GOAL OF THE EXERCISE: Print out the data precisely as it appears here, with no pictures.

TASK INPUT:
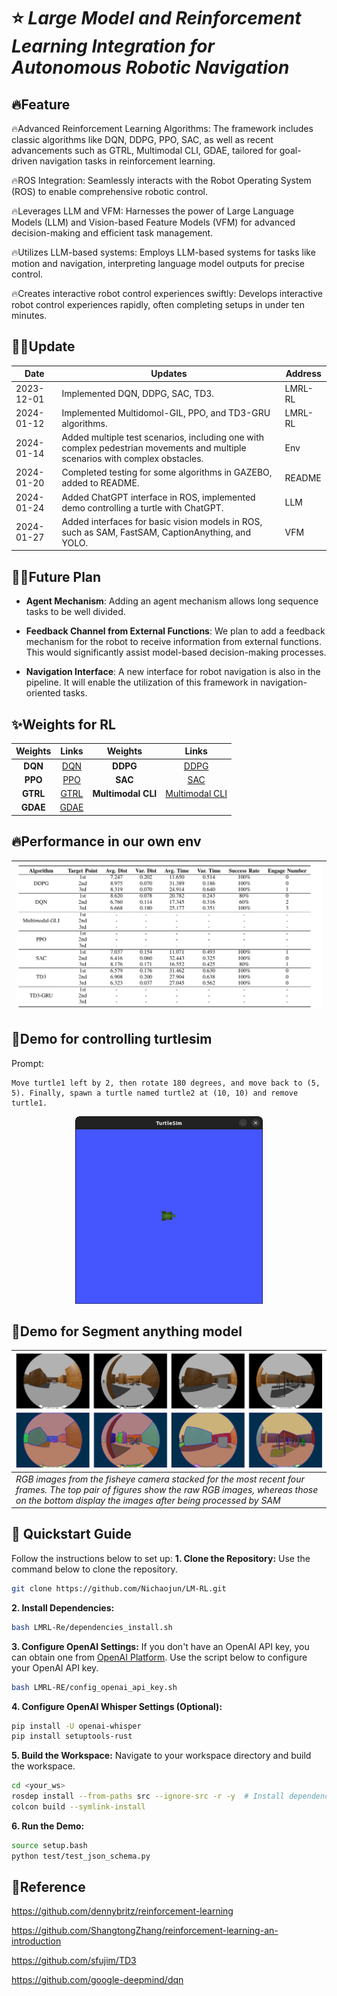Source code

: # ⭐ *Large Model and Reinforcement Learning Integration for Autonomous Robotic Navigation*

## 🔥Feature
🔥Advanced Reinforcement Learning Algorithms: The framework includes classic algorithms like DQN, DDPG, PPO, SAC, as well as recent advancements such as GTRL, Multimodal CLI, GDAE, tailored for goal-driven navigation tasks in reinforcement learning.

🔥ROS Integration: Seamlessly interacts with the Robot Operating System (ROS) to enable comprehensive robotic control.

🔥Leverages LLM and VFM: Harnesses the power of Large Language Models (LLM) and Vision-based Feature Models (VFM) for advanced decision-making and efficient task management.

🔥Utilizes LLM-based systems: Employs LLM-based systems for tasks like motion and navigation, interpreting language model outputs for precise control.

🔥Creates interactive robot control experiences swiftly: Develops interactive robot control experiences rapidly, often completing setups in under ten minutes.

## 📆✅Update
| Date       | Updates                                                                                                                         | Address |
|------------|---------------------------------------------------------------------------------------------------------------------------------|---------|
| 2023-12-01 | Implemented DQN, DDPG, SAC, TD3.                                                                                                | LMRL-RL |
| 2024-01-12 | Implemented Multidomol-GIL, PPO, and TD3-GRU algorithms.                                                                        | LMRL-RL |
| 2024-01-14 | Added multiple test scenarios, including one with complex pedestrian movements and multiple scenarios with complex obstacles.   | Env     |
| 2024-01-20 | Completed testing for some algorithms in GAZEBO, added to README.                                                               | README  |
| 2024-01-24 | Added ChatGPT interface in ROS, implemented demo controlling a turtle with ChatGPT.                                             | LLM     |
| 2024-01-27 | Added interfaces for basic vision models in ROS, such as SAM, FastSAM, CaptionAnything, and YOLO.                               | VFM     |


## 📆✅Future Plan
- **Agent Mechanism**: Adding an agent mechanism allows long sequence tasks to be well divided.

- **Feedback Channel from External Functions**: We plan to add a feedback mechanism for the robot to receive information from external functions. This would significantly assist model-based decision-making processes.

- **Navigation Interface**: A new interface for robot navigation is also in the pipeline. It will enable the utilization of this framework in navigation-oriented tasks.




## ✨Weights for RL
|     Weights      |                           Links                            |     Weights      |                           Links                            |
|:----------------:|:----------------------------------------------------------:|:----------------:|:----------------------------------------------------------:|
|      **DQN**     | [DQN](http://host.robots.ox.ac.uk/pascal/VOC/)             |      **DDPG**    | [DDPG](http://host.robots.ox.ac.uk/pascal/VOC/)             |
|      **PPO**     | [PPO](http://host.robots.ox.ac.uk/pascal/VOC/)             |      **SAC**     | [SAC](http://host.robots.ox.ac.uk/pascal/VOC/)              |
|      **GTRL**    | [GTRL](http://host.robots.ox.ac.uk/pascal/VOC/)            | **Multimodal CLI** | [Multimodal CLI](http://host.robots.ox.ac.uk/pascal/VOC/)   |
|      **GDAE**    | [GDAE](https://github.com/cs-chan/Exclusively-Dark-Image-Dataset/tree/master/Dataset) |                   |                                                             |


## 🔥Performance in our own env
| ![space-1.jpg](https://github.com/Nichaojun/LM-RL/blob/main/LMRL-picture/img.png)                  |
|:---------------------------------------------------------------------------------------------------|


## 👀Demo for controlling turtlesim

Prompt:

```shell
Move turtle1 left by 2, then rotate 180 degrees, and move back to (5, 5). Finally, spawn a turtle named turtle2 at (10, 10) and remove turtle1.
```

<p align="center">
    <img src="LMRL-picture/turtlesim.gif" width="300" height="300" />
</p>

## 👀Demo for Segment anything model

| ![space-1.jpg](https://github.com/Nichaojun/LM-RL/blob/main/LMRL-picture/4t4.png)                                                                                                                             |
|:-----------------------------------------------------------------------------------------------------------------------------------------------------------------------------------------------------------|
| *RGB images from the fisheye camera stacked for the most recent four frames. The top pair of figures show the raw RGB images, whereas those on the bottom display the images after being processed by SAM* |


## 🚀 Quickstart Guide
Follow the instructions below to set up:
**1. Clone the Repository:**
Use the command below to clone the repository.
```bash
git clone https://github.com/Nichaojun/LM-RL.git
```
**2. Install Dependencies:**
```bash
bash LMRL-Re/dependencies_install.sh
```
**3. Configure OpenAI Settings:**
If you don't have an OpenAI API key, you can obtain one from [OpenAI Platform](https://platform.openai.com). Use the script below to configure your OpenAI API key.
```bash
bash LMRL-RE/config_openai_api_key.sh
```

**4. Configure OpenAI Whisper Settings (Optional):**
```bash
pip install -U openai-whisper
pip install setuptools-rust
```

**5. Build the Workspace:**
Navigate to your workspace directory and build the workspace.
```bash
cd <your_ws>
rosdep install --from-paths src --ignore-src -r -y  # Install dependencies
colcon build --symlink-install
```

**6. Run the Demo:**
```bash
source setup.bash
python test/test_json_schema.py
```

## 🔭Reference
https://github.com/dennybritz/reinforcement-learning

https://github.com/ShangtongZhang/reinforcement-learning-an-introduction

https://github.com/sfujim/TD3

https://github.com/google-deepmind/dqn
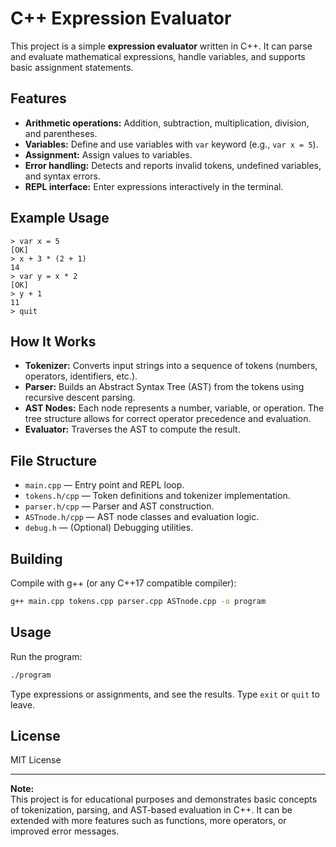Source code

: # C++ Expression Evaluator

This project is a simple **expression evaluator** written in C++. It can parse and evaluate mathematical expressions, handle variables, and supports basic assignment statements.

## Features

- **Arithmetic operations:** Addition, subtraction, multiplication, division, and parentheses.
- **Variables:** Define and use variables with `var` keyword (e.g., `var x = 5`).
- **Assignment:** Assign values to variables.
- **Error handling:** Detects and reports invalid tokens, undefined variables, and syntax errors.
- **REPL interface:** Enter expressions interactively in the terminal.

## Example Usage

```
> var x = 5
[OK]
> x + 3 * (2 + 1)
14
> var y = x * 2
[OK]
> y + 1
11
> quit
```

## How It Works

- **Tokenizer:** Converts input strings into a sequence of tokens (numbers, operators, identifiers, etc.).
- **Parser:** Builds an Abstract Syntax Tree (AST) from the tokens using recursive descent parsing.
- **AST Nodes:** Each node represents a number, variable, or operation. The tree structure allows for correct operator precedence and evaluation.
- **Evaluator:** Traverses the AST to compute the result.

## File Structure

- `main.cpp` — Entry point and REPL loop.
- `tokens.h/cpp` — Token definitions and tokenizer implementation.
- `parser.h/cpp` — Parser and AST construction.
- `ASTnode.h/cpp` — AST node classes and evaluation logic.
- `debug.h` — (Optional) Debugging utilities.

## Building

Compile with g++ (or any C++17 compatible compiler):

```sh
g++ main.cpp tokens.cpp parser.cpp ASTnode.cpp -o program
```

## Usage

Run the program:

```sh
./program
```

Type expressions or assignments, and see the results. Type `exit` or `quit` to leave.

## License

MIT License

---

**Note:**  
This project is for educational purposes and demonstrates basic concepts of tokenization, parsing, and AST-based evaluation in C++. It can be extended with more features such as functions, more operators, or improved error messages.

YOUR SOLUTION:
Source code

: # ⭐ *Large Model and Reinforcement Learning Integration for Autonomous Robotic Navigation*

## 🔥Feature
🔥Advanced Reinforcement Learning Algorithms: The framework includes classic algorithms like DQN, DDPG, PPO, SAC, as well as recent advancements such as GTRL, Multimodal CLI, GDAE, tailored for goal-driven navigation tasks in reinforcement learning.

🔥ROS Integration: Seamlessly interacts with the Robot Operating System (ROS) to enable comprehensive robotic control.

🔥Leverages LLM and VFM: Harnesses the power of Large Language Models (LLM) and Vision-based Feature Models (VFM) for advanced decision-making and efficient task management.

🔥Utilizes LLM-based systems: Employs LLM-based systems for tasks like motion and navigation, interpreting language model outputs for precise control.

🔥Creates interactive robot control experiences swiftly: Develops interactive robot control experiences rapidly, often completing setups in under ten minutes.

## 📆✅Update
| Date       | Updates                                                                                                                         | Address |
|------------|---------------------------------------------------------------------------------------------------------------------------------|---------|
| 2023-12-01 | Implemented DQN, DDPG, SAC, TD3.                                                                                                | LMRL-RL |
| 2024-01-12 | Implemented Multidomol-GIL, PPO, and TD3-GRU algorithms.                                                                        | LMRL-RL |
| 2024-01-14 | Added multiple test scenarios, including one with complex pedestrian movements and multiple scenarios with complex obstacles.   | Env     |
| 2024-01-20 | Completed testing for some algorithms in GAZEBO, added to README.                                                               | README  |
| 2024-01-24 | Added ChatGPT interface in ROS, implemented demo controlling a turtle with ChatGPT.                                             | LLM     |
| 2024-01-27 | Added interfaces for basic vision models in ROS, such as SAM, FastSAM, CaptionAnything, and YOLO.                               | VFM     |


## 📆✅Future Plan
- **Agent Mechanism**: Adding an agent mechanism allows long sequence tasks to be well divided.

- **Feedback Channel from External Functions**: We plan to add a feedback mechanism for the robot to receive information from external functions. This would significantly assist model-based decision-making processes.

- **Navigation Interface**: A new interface for robot navigation is also in the pipeline. It will enable the utilization of this framework in navigation-oriented tasks.




## ✨Weights for RL
|     Weights      |                           Links                            |     Weights      |                           Links                            |
|:----------------:|:----------------------------------------------------------:|:----------------:|:----------------------------------------------------------:|
|      **DQN**     | [DQN](http://host.robots.ox.ac.uk/pascal/VOC/)             |      **DDPG**    | [DDPG](http://host.robots.ox.ac.uk/pascal/VOC/)             |
|      **PPO**     | [PPO](http://host.robots.ox.ac.uk/pascal/VOC/)             |      **SAC**     | [SAC](http://host.robots.ox.ac.uk/pascal/VOC/)              |
|      **GTRL**    | [GTRL](http://host.robots.ox.ac.uk/pascal/VOC/)            | **Multimodal CLI** | [Multimodal CLI](http://host.robots.ox.ac.uk/pascal/VOC/)   |
|      **GDAE**    | [GDAE](https://github.com/cs-chan/Exclusively-Dark-Image-Dataset/tree/master/Dataset) |                   |                                                             |


## 🔥Performance in our own env
| ![space-1.jpg](https://github.com/Nichaojun/LM-RL/blob/main/LMRL-picture/img.png)                  |
|:---------------------------------------------------------------------------------------------------|


## 👀Demo for controlling turtlesim

Prompt:

```shell
Move turtle1 left by 2, then rotate 180 degrees, and move back to (5, 5). Finally, spawn a turtle named turtle2 at (10, 10) and remove turtle1.
```

<p align="center">
    <img src="LMRL-picture/turtlesim.gif" width="300" height="300" />
</p>

## 👀Demo for Segment anything model

| ![space-1.jpg](https://github.com/Nichaojun/LM-RL/blob/main/LMRL-picture/4t4.png)                                                                                                                             |
|:-----------------------------------------------------------------------------------------------------------------------------------------------------------------------------------------------------------|
| *RGB images from the fisheye camera stacked for the most recent four frames. The top pair of figures show the raw RGB images, whereas those on the bottom display the images after being processed by SAM* |


## 🚀 Quickstart Guide
Follow the instructions below to set up:
**1. Clone the Repository:**
Use the command below to clone the repository.
```bash
git clone https://github.com/Nichaojun/LM-RL.git
```
**2. Install Dependencies:**
```bash
bash LMRL-Re/dependencies_install.sh
```
**3. Configure OpenAI Settings:**
If you don't have an OpenAI API key, you can obtain one from [OpenAI Platform](https://platform.openai.com). Use the script below to configure your OpenAI API key.
```bash
bash LMRL-RE/config_openai_api_key.sh
```

**4. Configure OpenAI Whisper Settings (Optional):**
```bash
pip install -U openai-whisper
pip install setuptools-rust
```

**5. Build the Workspace:**
Navigate to your workspace directory and build the workspace.
```bash
cd <your_ws>
rosdep install --from-paths src --ignore-src -r -y  # Install dependencies
colcon build --symlink-install
```

**6. Run the Demo:**
```bash
source setup.bash
python test/test_json_schema.py
```

## 🔭Reference
https://github.com/dennybritz/reinforcement-learning

https://github.com/ShangtongZhang/reinforcement-learning-an-introduction

https://github.com/sfujim/TD3

https://github.com/google-deepmind/dqn
Source code

: # C++ Expression Evaluator

This project is a simple **expression evaluator** written in C++. It can parse and evaluate mathematical expressions, handle variables, and supports basic assignment statements.

## Features

- **Arithmetic operations:** Addition, subtraction, multiplication, division, and parentheses.
- **Variables:** Define and use variables with `var` keyword (e.g., `var x = 5`).
- **Assignment:** Assign values to variables.
- **Error handling:** Detects and reports invalid tokens, undefined variables, and syntax errors.
- **REPL interface:** Enter expressions interactively in the terminal.

## Example Usage

```
> var x = 5
[OK]
> x + 3 * (2 + 1)
14
> var y = x * 2
[OK]
> y + 1
11
> quit
```

## How It Works

- **Tokenizer:** Converts input strings into a sequence of tokens (numbers, operators, identifiers, etc.).
- **Parser:** Builds an Abstract Syntax Tree (AST) from the tokens using recursive descent parsing.
- **AST Nodes:** Each node represents a number, variable, or operation. The tree structure allows for correct operator precedence and evaluation.
- **Evaluator:** Traverses the AST to compute the result.

## File Structure

- `main.cpp` — Entry point and REPL loop.
- `tokens.h/cpp` — Token definitions and tokenizer implementation.
- `parser.h/cpp` — Parser and AST construction.
- `ASTnode.h/cpp` — AST node classes and evaluation logic.
- `debug.h` — (Optional) Debugging utilities.

## Building

Compile with g++ (or any C++17 compatible compiler):

```sh
g++ main.cpp tokens.cpp parser.cpp ASTnode.cpp -o program
```

## Usage

Run the program:

```sh
./program
```

Type expressions or assignments, and see the results. Type `exit` or `quit` to leave.

## License

MIT License

---

**Note:**  
This project is for educational purposes and demonstrates basic concepts of tokenization, parsing, and AST-based evaluation in C++. It can be extended with more features such as functions, more operators, or improved error messages.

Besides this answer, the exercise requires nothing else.